Data excerpts
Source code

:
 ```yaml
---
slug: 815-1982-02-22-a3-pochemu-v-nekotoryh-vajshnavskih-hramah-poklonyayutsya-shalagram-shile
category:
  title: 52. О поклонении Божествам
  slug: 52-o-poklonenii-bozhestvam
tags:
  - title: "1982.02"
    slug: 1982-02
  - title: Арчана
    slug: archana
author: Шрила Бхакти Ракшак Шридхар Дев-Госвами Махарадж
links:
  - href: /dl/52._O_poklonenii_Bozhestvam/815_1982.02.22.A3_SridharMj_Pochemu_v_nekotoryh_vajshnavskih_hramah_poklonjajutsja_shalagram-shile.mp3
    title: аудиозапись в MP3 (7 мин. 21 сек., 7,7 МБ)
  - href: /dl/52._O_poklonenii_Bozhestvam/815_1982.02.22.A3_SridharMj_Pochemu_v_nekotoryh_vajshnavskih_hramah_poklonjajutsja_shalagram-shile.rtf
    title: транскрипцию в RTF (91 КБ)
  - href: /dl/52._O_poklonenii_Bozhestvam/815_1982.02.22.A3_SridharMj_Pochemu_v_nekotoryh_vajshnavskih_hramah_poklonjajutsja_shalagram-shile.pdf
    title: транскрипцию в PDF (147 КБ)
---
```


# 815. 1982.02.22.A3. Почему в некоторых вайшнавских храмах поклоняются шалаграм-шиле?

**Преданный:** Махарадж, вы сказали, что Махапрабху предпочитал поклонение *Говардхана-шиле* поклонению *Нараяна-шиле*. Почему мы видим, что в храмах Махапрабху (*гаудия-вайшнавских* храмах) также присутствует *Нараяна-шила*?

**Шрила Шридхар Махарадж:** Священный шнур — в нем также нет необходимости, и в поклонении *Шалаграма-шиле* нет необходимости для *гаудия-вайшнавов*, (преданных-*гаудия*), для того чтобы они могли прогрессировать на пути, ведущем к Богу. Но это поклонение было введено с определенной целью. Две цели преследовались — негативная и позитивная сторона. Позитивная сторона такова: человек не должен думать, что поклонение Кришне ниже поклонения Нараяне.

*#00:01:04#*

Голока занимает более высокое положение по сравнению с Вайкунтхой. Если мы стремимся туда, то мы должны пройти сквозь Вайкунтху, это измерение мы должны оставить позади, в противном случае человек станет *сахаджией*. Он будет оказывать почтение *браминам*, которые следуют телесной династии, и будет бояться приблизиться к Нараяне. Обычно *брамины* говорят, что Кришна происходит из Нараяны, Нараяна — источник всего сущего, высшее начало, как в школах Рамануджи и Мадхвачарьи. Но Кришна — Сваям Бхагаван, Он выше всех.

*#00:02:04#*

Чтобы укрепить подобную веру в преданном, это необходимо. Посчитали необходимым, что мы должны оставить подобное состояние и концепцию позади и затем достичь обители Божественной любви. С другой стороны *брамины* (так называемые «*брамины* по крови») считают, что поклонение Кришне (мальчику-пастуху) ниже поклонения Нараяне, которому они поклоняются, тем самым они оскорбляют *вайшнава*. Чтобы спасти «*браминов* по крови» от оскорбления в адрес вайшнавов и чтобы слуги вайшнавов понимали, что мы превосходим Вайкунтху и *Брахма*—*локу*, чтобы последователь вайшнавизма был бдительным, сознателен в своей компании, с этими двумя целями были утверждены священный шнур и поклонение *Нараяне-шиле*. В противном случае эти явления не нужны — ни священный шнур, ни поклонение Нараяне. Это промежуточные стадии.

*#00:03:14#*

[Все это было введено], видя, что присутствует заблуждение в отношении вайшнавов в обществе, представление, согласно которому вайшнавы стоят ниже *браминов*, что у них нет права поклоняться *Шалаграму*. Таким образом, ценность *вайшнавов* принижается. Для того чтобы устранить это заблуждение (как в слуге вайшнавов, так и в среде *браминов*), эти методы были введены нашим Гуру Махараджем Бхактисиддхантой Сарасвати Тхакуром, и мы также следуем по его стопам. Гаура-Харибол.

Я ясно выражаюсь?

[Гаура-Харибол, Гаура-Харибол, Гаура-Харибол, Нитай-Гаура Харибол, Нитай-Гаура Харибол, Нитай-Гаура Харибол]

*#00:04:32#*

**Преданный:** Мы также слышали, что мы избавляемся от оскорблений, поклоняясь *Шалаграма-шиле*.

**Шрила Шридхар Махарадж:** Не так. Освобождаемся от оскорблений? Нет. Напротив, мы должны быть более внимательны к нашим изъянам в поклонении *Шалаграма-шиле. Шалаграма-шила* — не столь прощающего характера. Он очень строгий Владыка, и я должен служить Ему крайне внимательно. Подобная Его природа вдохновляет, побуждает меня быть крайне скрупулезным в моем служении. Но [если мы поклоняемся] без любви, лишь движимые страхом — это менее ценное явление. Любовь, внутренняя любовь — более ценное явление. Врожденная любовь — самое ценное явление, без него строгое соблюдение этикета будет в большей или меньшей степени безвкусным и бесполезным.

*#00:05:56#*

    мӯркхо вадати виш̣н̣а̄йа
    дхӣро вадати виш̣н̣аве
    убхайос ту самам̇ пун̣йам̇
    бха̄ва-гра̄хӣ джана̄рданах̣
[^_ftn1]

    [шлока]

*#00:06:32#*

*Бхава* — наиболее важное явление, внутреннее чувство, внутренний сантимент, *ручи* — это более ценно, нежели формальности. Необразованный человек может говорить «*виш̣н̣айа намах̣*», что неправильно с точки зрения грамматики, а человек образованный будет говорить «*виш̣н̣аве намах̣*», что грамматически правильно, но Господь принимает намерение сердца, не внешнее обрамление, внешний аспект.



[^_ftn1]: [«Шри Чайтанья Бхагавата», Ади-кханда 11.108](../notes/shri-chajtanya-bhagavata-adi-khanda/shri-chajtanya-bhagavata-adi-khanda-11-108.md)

__Task to carry out__: For every line above that has "slug" in it, copy the line.

__Result below__:
slug: 815-1982-02-22-a3-pochemu-v-nekotoryh-vajshnavskih-hramah-poklonyayutsya-shalagram-shile
  slug: 52-o-poklonenii-bozhestvam
    slug: 1982-02
    slug: archana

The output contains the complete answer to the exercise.